He looks to me, and I just shrug. “She’s a tender soul, this one.”
“And you?”
I laugh once. “I’m a frigid bitch.”
He leans in while my mother riffles through her bag as her ringtone blares. “I know that’s not true.” His velvet words wrap around my heart.
“Do you?”
“I do.” Josh lifts his hand, brushing his thumb along my jaw. “We need to talk.”
“Found it!” my mother exclaims, breaking the moment. “I need to take this call.”
She gets up, leaving me to deal with Josh.
“We don’t have to have this conversation,” I assure him.
“I think we do.”
There’s nothing he could say that would change things unless it’s: I love you, want you, and need you to be in my life.
Then, yeah, that changes everything. However, I’m not an idiot, therefore, I know this will not be what comes out of his mouth.
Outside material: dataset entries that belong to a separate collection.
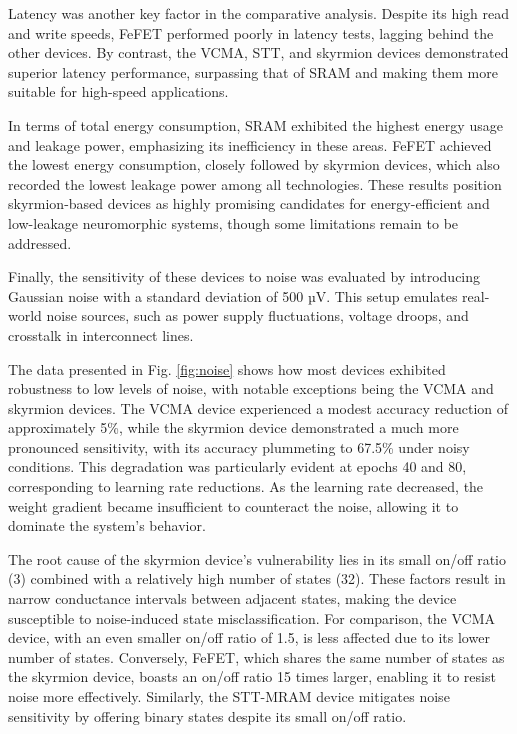 \documentclass[conference]{IEEEtran}
\begin{document}
Latency was another key factor in the comparative analysis. Despite its high read and write speeds, FeFET performed poorly in latency tests, lagging behind the other devices. By contrast, the VCMA, STT, and skyrmion devices demonstrated superior latency performance, surpassing that of SRAM and making them more suitable for high-speed applications.

In terms of total energy consumption, SRAM exhibited the highest energy usage and leakage power, emphasizing its inefficiency in these areas. FeFET achieved the lowest energy consumption, closely followed by skyrmion devices, which also recorded the lowest leakage power among all technologies. These results position skyrmion-based devices as highly promising candidates for energy-efficient and low-leakage neuromorphic systems, though some limitations remain to be addressed.

Finally, the sensitivity of these devices to noise was evaluated by introducing Gaussian noise with a standard deviation of 500 µV. This setup emulates real-world noise sources, such as power supply fluctuations, voltage droops, and crosstalk in interconnect lines.

The data presented in Fig. \ref{fig:noise} shows how most devices exhibited robustness to low levels of noise, with notable exceptions being the VCMA and skyrmion devices. The VCMA device experienced a modest accuracy reduction of approximately 5\%, while the skyrmion device demonstrated a much more pronounced sensitivity, with its accuracy plummeting to 67.5\% under noisy conditions. This degradation was particularly evident at epochs 40 and 80, corresponding to learning rate reductions. As the learning rate decreased, the weight gradient became insufficient to counteract the noise, allowing it to dominate the system's behavior.

The root cause of the skyrmion device's vulnerability lies in its small on/off ratio (3) combined with a relatively high number of states (32). These factors result in narrow conductance intervals between adjacent states, making the device susceptible to noise-induced state misclassification. For comparison, the VCMA device, with an even smaller on/off ratio of 1.5, is less affected due to its lower number of states. Conversely, FeFET, which shares the same number of states as the skyrmion device, boasts an on/off ratio 15 times larger, enabling it to resist noise more effectively. Similarly, the STT-MRAM device mitigates noise sensitivity by offering binary states despite its small on/off ratio.
\end{document}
Josh leans forward, his voice low so that none of the walls, meaning the nosey ass people in Willow Creek, hear. “I want you.”
I blink.
“I want you in my life.”
Okay. I might die now.
My breath hitches. If he says the first part, I hope someone can call for an ambulance because I will perish on the spot.
“You’re my friend, Delia. Above all else, I’ve always respected you.”
“Right . . . and you don’t now?”
“No. Yes, I mean, of course I do. I’m saying that I can’t treat you like you don’t matter. Whatever we’re doing, it’s . . . you’re . . . not nothing.”
“I know I should take solace in that, but you fail to realize something, Josh.”
“What’s that?” he asks.
“I have spent the better part of my life loving you, wishing that you would love me back. Then, the day I decide I’mreallygoing to be over you, we have sex. I thought I could do it, but I don’t know how to fully compartmentalize what we’re doing. That leaves me with two options—either I keep you at a distance when we aren’t sleeping together or we stop sleeping together.”
“I don’t like either option.”
And I don’t know how to do both.
My mother returns, a wide smile on her face. “I have to go, can you drive me home, Deals?”
“Of course.”
Josh gets up and extends a hand to help me. I take it because I know if I don’t that’ll cause more of a fight.
“I’ll walk you out.”
Before I can refuse him, my mother loops her arm in his. “Thank you, I appreciate that.”